After being associated with White, his fellow Alabaman, Dean said, “It's no shock that we have some similar musical DNA. But I believe pretty strongly that if you listen to our album or EP, come to a show, and then listen to other duos in the folk-ish world, there is a clear difference in us and our ‘sound.’ ” 

While sonically on the same page, Dean and Bradley also read each other’s minds regarding the evolution of the Sweeplings. They sound more like next-door neighbors at a coffee klatch than long-distance pen pals separated by over 2,000 miles or a 33-hour drive on Interstate 90.

“We are really intentional about our music and want it to have a timeless quality to it,” said Dean, who confessed that as a child, he was “too free-willed and difficult to ever be taught anything,” including by his mother, a voice and piano teacher. “Always focusing on a little restraint in the studio (instrumentally) so that the focus is on the melody and lyrics and how they mingle with our harmony. We want to make music that expresses real emotions, tells universal stories of love, loss and strength.”
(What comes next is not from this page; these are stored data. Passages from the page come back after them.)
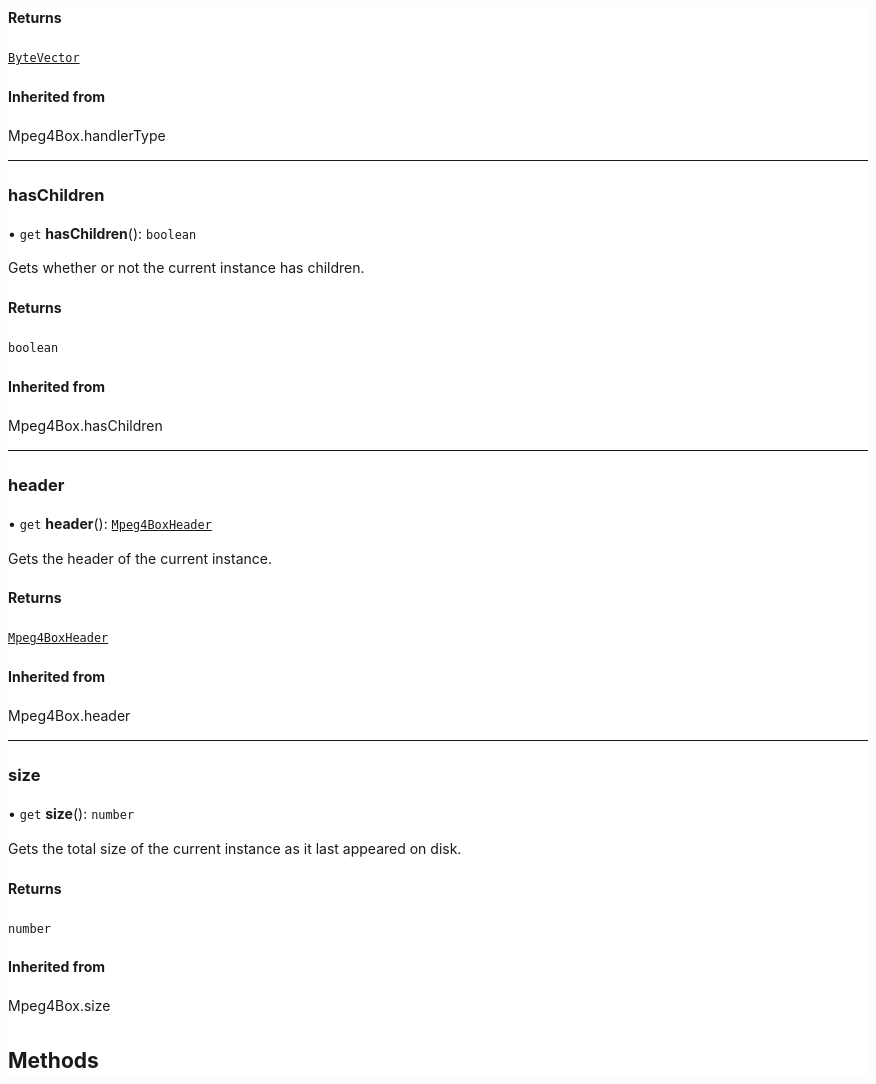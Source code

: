 #### Returns

[`ByteVector`](ByteVector.md)

#### Inherited from

Mpeg4Box.handlerType

___

### hasChildren

• `get` **hasChildren**(): `boolean`

Gets whether or not the current instance has children.

#### Returns

`boolean`

#### Inherited from

Mpeg4Box.hasChildren

___

### header

• `get` **header**(): [`Mpeg4BoxHeader`](Mpeg4BoxHeader.md)

Gets the header of the current instance.

#### Returns

[`Mpeg4BoxHeader`](Mpeg4BoxHeader.md)

#### Inherited from

Mpeg4Box.header

___

### size

• `get` **size**(): `number`

Gets the total size of the current instance as it last appeared on disk.

#### Returns

`number`

#### Inherited from

Mpeg4Box.size

## Methods
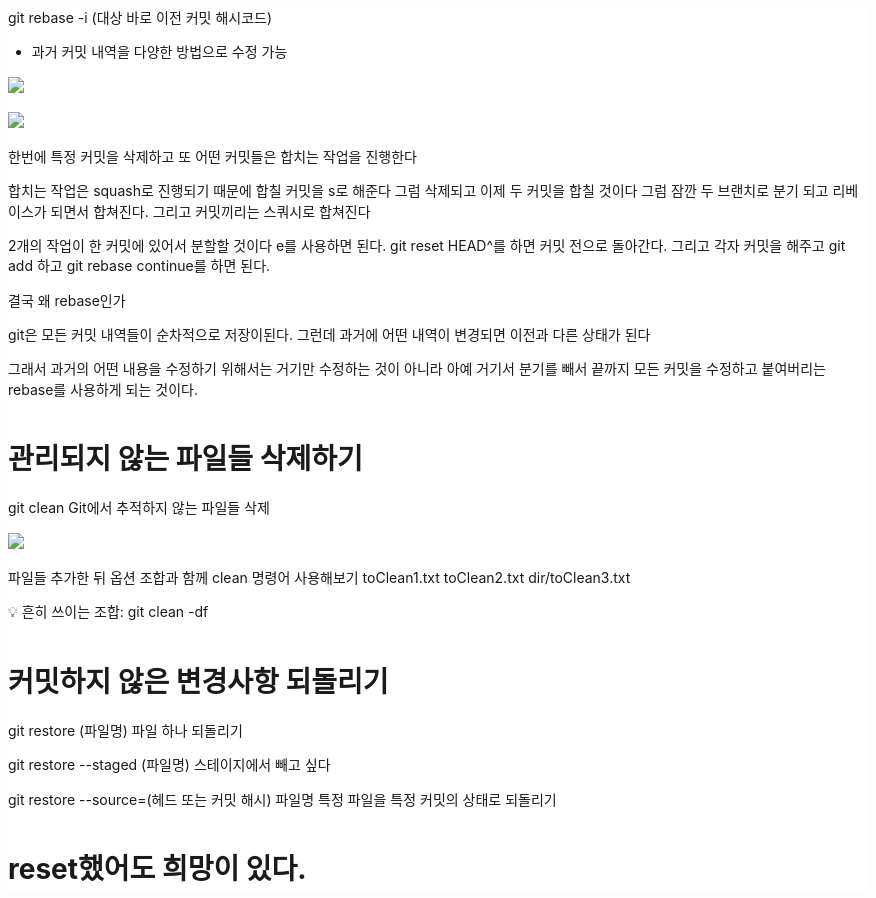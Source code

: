 git rebase -i (대상 바로 이전 커밋 해시코드)
- 과거 커밋 내역을 다양한 방법으로 수정 가능

![](https://velog.velcdn.com/images/jckim22/post/9d9ecdc2-321e-4fe8-a999-a6768e97eddd/image.png)

![](https://velog.velcdn.com/images/jckim22/post/38be41b8-213d-43e7-8ac0-5bc150b79a19/image.png)

한번에 특정 커밋을 삭제하고 또 어떤 커밋들은 합치는 작업을 진행한다

합치는 작업은 squash로 진행되기 때문에 합칠 커밋을 s로 해준다
그럼 삭제되고 이제 두 커밋을 합칠 것이다
그럼 잠깐 두 브랜치로 분기 되고 리베이스가 되면서 합쳐진다.
그리고 커밋끼리는 스쿼시로 합쳐진다

2개의 작업이 한 커밋에 있어서 분할할 것이다
e를 사용하면 된다.
git reset HEAD^를 하면 커밋 전으로 돌아간다.
그리고 각자 커밋을 해주고 git add 하고 git rebase continue를 하면 된다.

결국 왜 rebase인가

git은 모든 커밋 내역들이 순차적으로 저장이된다.
그런데 과거에 어떤 내역이 변경되면 이전과 다른 상태가 된다

그래서 과거의 어떤 내용을 수정하기 위해서는 거기만 수정하는 것이 아니라 아예 거기서 분기를 빼서 끝까지 모든 커밋을 수정하고 붙여버리는 rebase를 사용하게 되는 것이다.


# 관리되지 않는 파일들 삭제하기

git clean
Git에서 추적하지 않는 파일들 삭제


![](https://velog.velcdn.com/images/jckim22/post/2207b805-e47f-40a8-b6de-7ea067162d95/image.png)

파일들 추가한 뒤 옵션 조합과 함께 clean 명령어 사용해보기
toClean1.txt
toClean2.txt
dir/toClean3.txt

💡 흔히 쓰이는 조합: git clean -df

# 커밋하지 않은 변경사항 되돌리기

git restore (파일명)
파일 하나 되돌리기

git restore --staged (파일명)
스테이지에서 빼고 싶다

git restore --source=(헤드 또는 커밋 해시) 파일명
특정 파일을 특정 커밋의 상태로 되돌리기


# reset했어도 희망이 있다.
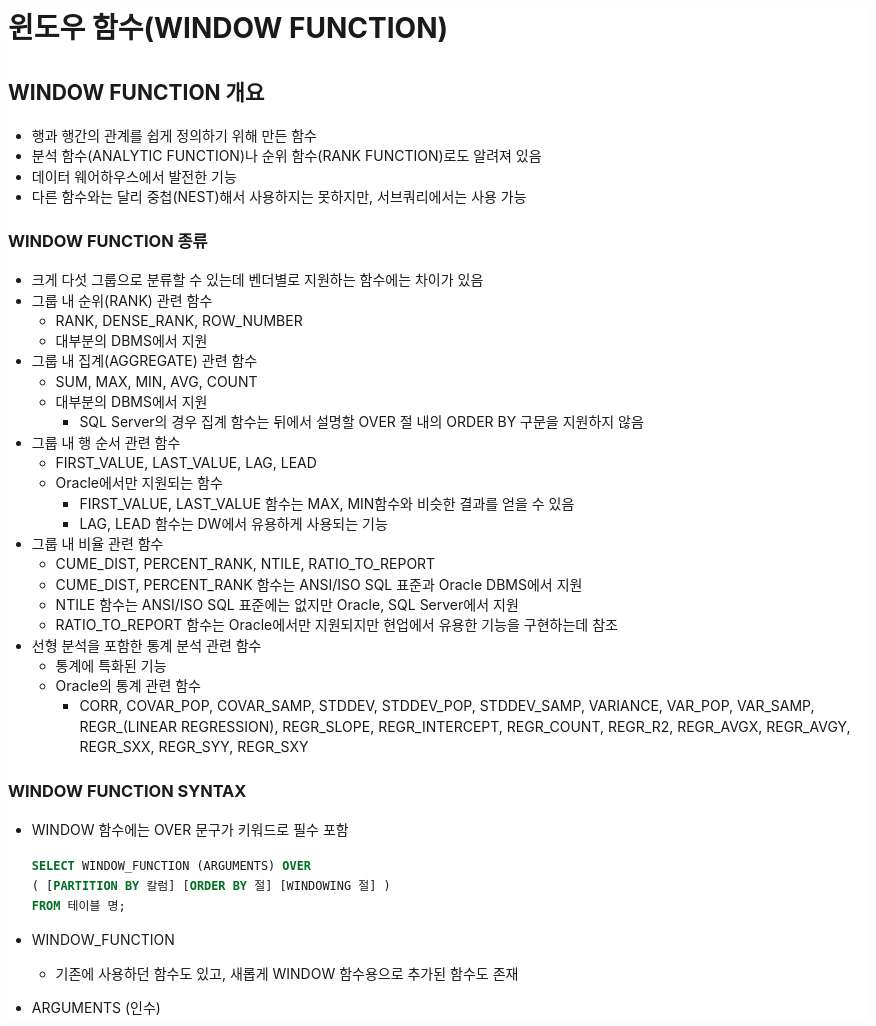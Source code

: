 # 윈도우 함수(WINDOW FUNCTION)

## WINDOW FUNCTION 개요

* 행과 행간의 관계를 쉽게 정의하기 위해 만든 함수
* 분석 함수(ANALYTIC FUNCTION)나 순위 함수(RANK FUNCTION)로도 알려져 있음
* 데이터 웨어하우스에서 발전한 기능
* 다른 함수와는 달리 중첩(NEST)해서 사용하지는 못하지만, 서브쿼리에서는 사용 가능

### WINDOW FUNCTION 종류

* 크게 다섯 그룹으로 분류할 수 있는데 벤더별로 지원하는 함수에는 차이가 있음
* 그룹 내 순위(RANK) 관련 함수
  * RANK, DENSE_RANK, ROW_NUMBER
  * 대부분의 DBMS에서 지원
* 그룹 내 집계(AGGREGATE) 관련 함수
  * SUM, MAX, MIN, AVG, COUNT
  * 대부분의 DBMS에서 지원
    * SQL Server의 경우 집계 함수는 뒤에서 설명할 OVER 절 내의 ORDER BY 구문을 지원하지 않음
* 그룹 내 행 순서 관련 함수
  * FIRST_VALUE, LAST_VALUE, LAG, LEAD
  * Oracle에서만 지원되는 함수
    * FIRST_VALUE, LAST_VALUE 함수는 MAX, MIN함수와 비슷한 결과를 얻을 수 있음
    * LAG, LEAD 함수는 DW에서 유용하게 사용되는 기능
* 그룹 내 비율 관련 함수
  * CUME_DIST, PERCENT_RANK, NTILE, RATIO_TO_REPORT
  * CUME_DIST, PERCENT_RANK 함수는 ANSI/ISO SQL 표준과 Oracle DBMS에서 지원
  * NTILE 함수는 ANSI/ISO SQL 표준에는 없지만 Oracle, SQL Server에서 지원
  * RATIO_TO_REPORT 함수는 Oracle에서만 지원되지만 현업에서 유용한 기능을 구현하는데 참조
* 선형 분석을 포함한 통계 분석 관련 함수
  * 통계에 특화된 기능
  * Oracle의 통계 관련 함수
    * CORR, COVAR_POP, COVAR_SAMP, STDDEV, STDDEV_POP, STDDEV_SAMP, VARIANCE, VAR_POP, VAR_SAMP, REGR_(LINEAR REGRESSION), REGR_SLOPE, REGR_INTERCEPT, REGR_COUNT, REGR_R2, REGR_AVGX, REGR_AVGY, REGR_SXX, REGR_SYY, REGR_SXY

### WINDOW FUNCTION SYNTAX

* WINDOW 함수에는 OVER 문구가 키워드로 필수 포함

  ```SQL
  SELECT WINDOW_FUNCTION (ARGUMENTS) OVER 
  ( [PARTITION BY 칼럼] [ORDER BY 절] [WINDOWING 절] ) 
  FROM 테이블 명;
  ```

* WINDOW_FUNCTION

  * 기존에 사용하던 함수도 있고, 새롭게 WINDOW 함수용으로 추가된 함수도 존재

* ARGUMENTS (인수)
Added Bradley: “We are so proud of Rise & Fall but I can already see the progression of where we've come and that excites me. This is just the beginning! Whitney and I strive to pay attention to our melodies, to write something new for ourselves. We strive to be intentional with our lyrics, to tell a new story in our songs. And lastly, we try to make all those things come together in a way that makes people feel something. Not just music you listen to, but something that makes you physically respond. Music that makes you ache, makes you stop what you're doing, makes you cry, makes you remember ... music that moves you.”

By releasing the moving force that is Sleepwalking, the Sweeplings will sweep you away.